Thanks for that video. Pretty cool stuff! I have a good deal of experience working GI simulations and how it reacts on earth, but how light bounces and reacts in space is still new to people as a whole. It makes sense that based on the materials whether that is equipment, spacecraft, a spacesuit and a moon's surface there would still be bouncing light in space. This is great because artistically having a fill light source generally makes for a better visual.
Now regards to indirect lighting solutions in real-time. This is one of those topics that there are a lot of factors that are required to check out before any production title can implement such a feature. While we have seen a good handful of demos demonstrating tech such as voxel cones, the performance just hasn't been their yet. Being this is not a screen space effect the ms required for the calculations and rendering fluctuates based on the intensity of the scene. Most games have pretty intense scenes. Potentially millions of polygons, thousands of objects and a ghastly amount of draw calls. Which even with voxel cones producing pretty efficient numbers on modern day cards it usually doesn't factor in a realistic scenario that would actually be in a shipped game. Then the real killer is the resolution. The efficiency plummets when the resolution gets bumped up. When Unreal was previously doing heavy Voxel R&D two years ago it was arguably only feasible, meaning an acceptable frame rate for a full production game factoring in everything that would normally be in a scene, in a fairly empty scene with around ~500 pixels for the resolution which games need to be at 1080p.
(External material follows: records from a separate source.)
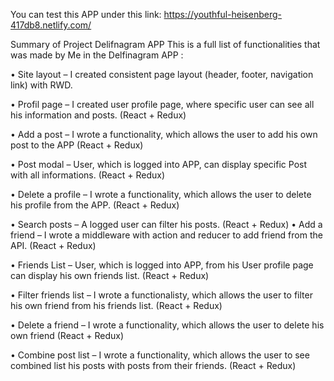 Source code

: 
You can test this APP under this link: https://youthful-heisenberg-417db8.netlify.com/


Summary of Project Delifnagram APP
This is a full list of functionalities that was made by Me in the Delfinagram APP :

•	Site layout – I created consistent page layout (header, footer, navigation link) with RWD.

•	Profil page – I created user profile page, where specific user can see all his information and posts. (React + Redux)

•	Add a post – I wrote a functionality, which allows the user to add his own post to the APP (React + Redux)

•	Post modal – User, which is logged into APP, can display specific Post with all informations. (React + Redux)

•	Delete a profile – I wrote a functionality, which allows the user to delete his profile from the APP. (React + Redux)

•	Search  posts – A logged user can filter his posts. (React + Redux)
•	Add a friend – I wrote a middleware with action and reducer to add friend from the API. (React + Redux)

•	Friends List – User, which is logged into APP, from his User profile page can display his own friends list. (React + Redux)

•	Filter friends list – I wrote a functionalisty, which allows the user to filter his own friend from his friends list. (React + Redux)

•	Delete a friend – I wrote a functionality, which allows the user to delete his own friend (React + Redux)

•	Combine post list – I wrote a functionality, which allows the user to see combined list his posts with posts from their friends. (React + Redux)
Now enough with me being a debbie downer, so I will say we will get there! And when we do you bet believe SC will be doing it along with all the other high performance titles. I've been waiting for GI in games for as long as I remember. I mean, I remember when Doom 3 was trying to get a real-time GI solution to work with their tight corridors. Devs want it, gamers want it, we just need those performance numbers to get a little better but I have no doubts these incredible graphics cards constantly pushing real time technology will get us there soon enough.